Electric cars have come a long way in terms of charging. But everyone is still for the next big leap in battery technology: a battery with a particularly high power density would mean more battery life or lower prices to reach the existing range. There is still room for incremental advances in existing lithium-ion battery technology, however, there is a holy lithium grail that has not been successful for decades: abandoning its graphite anode to shrink the cell.
A lithium steel battery would only use forged lithium as an anode instead of requiring a graphite frame for lithium atoms to be compatible when the battery is charged. The challenge is that lithium does not form a surface when recharged, so the battery capacity decreases considerably, expanding to 80% in 20 speed cycles in some configurations. Noncon conforming lithium also has a tendency to form dangerous, branched, needle-shaped structures that can pierce the separator between the anode and cathode and deflect the cell.
Last year, a Company of Dalhousie labs connected to Tesla developed a lithium steel battery with slightly higher performance. Lithium atoms are placed in a copper electrode as the battery advances, then return to the traditional lithium-nickel-manganese-cobalt cathode when the rate is depleted. Thanks to a new electrolyte, they were able to ensure that this battery lasted about 90 cycles before reaching a capacity of 80% for the short circuit problem.
In a new study, the team reports an autopsy of this design that identifies the reasons for the loss of capacity. As a result, they locate an adjustment that allows them to succeed in about two hundred cycles.
This battery would be a major advance if successful in viability, maintaining approximately 60% more energy consistent with the volume unit than the lithium-ion batteries currently used. This can increase the diversity of electric cars from 400 to 680 kilometers (or 250 to 400 kilometers), the researchers note. Improved stability is due to an electrolyte composed of two lithium salts and fluoride in a biological solvent. To see what was happening inside the battery, the team analyzed the electrolyte settings over time and also tracked adjustments in the habit of forming for forged lithium in the anode.
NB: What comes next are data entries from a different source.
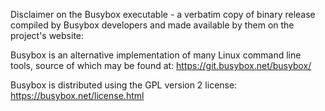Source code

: Disclaimer on the Busybox executable - a verbatim copy of binary release compiled by Busybox developers and made available by them on the project's website:

Busybox is an alternative implementation of many Linux command line tools, source of which may be found at:
https://git.busybox.net/busybox/

Busybox is distributed using the GPL version 2 license:
https://busybox.net/license.html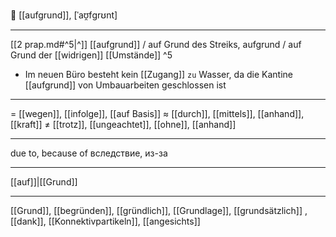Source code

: 🔗 [[aufgrund]], [ˈaʊ̯fɡrʊnt]

---

[[2 prap.md#^5|^]] [[aufgrund]] / auf Grund des Streiks, aufgrund / auf Grund der [[widrigen]] [[Umstände]] ^5

- Im neuen Büro besteht kein [[Zugang]] `zu` Wasser, da die Kantine [[aufgrund]] von Umbauarbeiten geschlossen ist

---

= [[wegen]], [[infolge]], [[auf Basis]]
≈ [[durch]], [[mittels]], [[anhand]], [[kraft]]
≠ [[trotz]], [[ungeachtet]], [[ohne]], [[anhand]]

---

due to, because of
вследствие, из-за

---

[[auf]]|[[Grund]]

---

[[Grund]], [[begründen]], [[gründlich]], [[Grundlage]], [[grundsätzlich]]
, [[dank]], [[Konnektivpartikeln]], [[angesichts]]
It turned out that the electrolyte salts were fed as the battery went through speed cycles. Cathode-side reactions convert one salt into the other, however, reactions on the anode side consume any of the salts without regenerating any. Therefore, as the battery went through more and more cycles, there was less electrolyte to do its job.
Projecting the appearance of the anode under an electron microscope showed that cyclic coating and the removal of forged lithium have become increasingly less ordered repeated cycles. It begins by shaping a very elegant layer, but develops the most sensitive photograph towards cycle 50 approximately. Pockets form between ring-shaped walls, resulting in a build-up of electrically insulated amounts of lithium, as it is not played with the battery swing. (See the symbol on the most sensitive part of this page). This also means that the surface of forged lithium builds up, so more electrolyte would be needed to maintain contact everywhere.
A solution imaginable would be to increase the volume of electrolyte so that the salts take longer to deplete, as well as to maintain greater contact throughout the surface. This would minimize the power density of the battery, so the team made the decision to verify the accumulation of dissolved salt concentration in the electrolyte.
With concentration accumulation, the battery was able to maintain its capacity for more speed cycles, achieving at least 150 cycles before falling to 80%. Or, to put it another way, it took about two hundred cycles to achieve the equivalent capacity of a lithium-ion battery of this size. Another thing that’s helping is an undeniable adjustment pressure, as it encourages forged lithium to settle better. All these figures come from batteries placed in a small oscillating clamp. Without this pressure, capacity decreases much faster.
These effects show abundant progress in a persistent problem, however, this design has a long way to go to the longevity of existing lithium-ion batteries, which can exceed 1000 cycles before falling to 80%. Researchers write: “However, a longer lifespan is needed before such cells are viable for electric cars or electrified urban aviation. While additional life innovations can be made, anode-free lithium steel cells with liquid electrolytes are the simplest and cheapest direction for viable high-energy lithium batteries.
Nature Energy, 2020. DOI: 10.1038 / s41560-020-0668-8 (About DOI).
Join the Ars Orbital Transmission email for weekly updates in your inbox.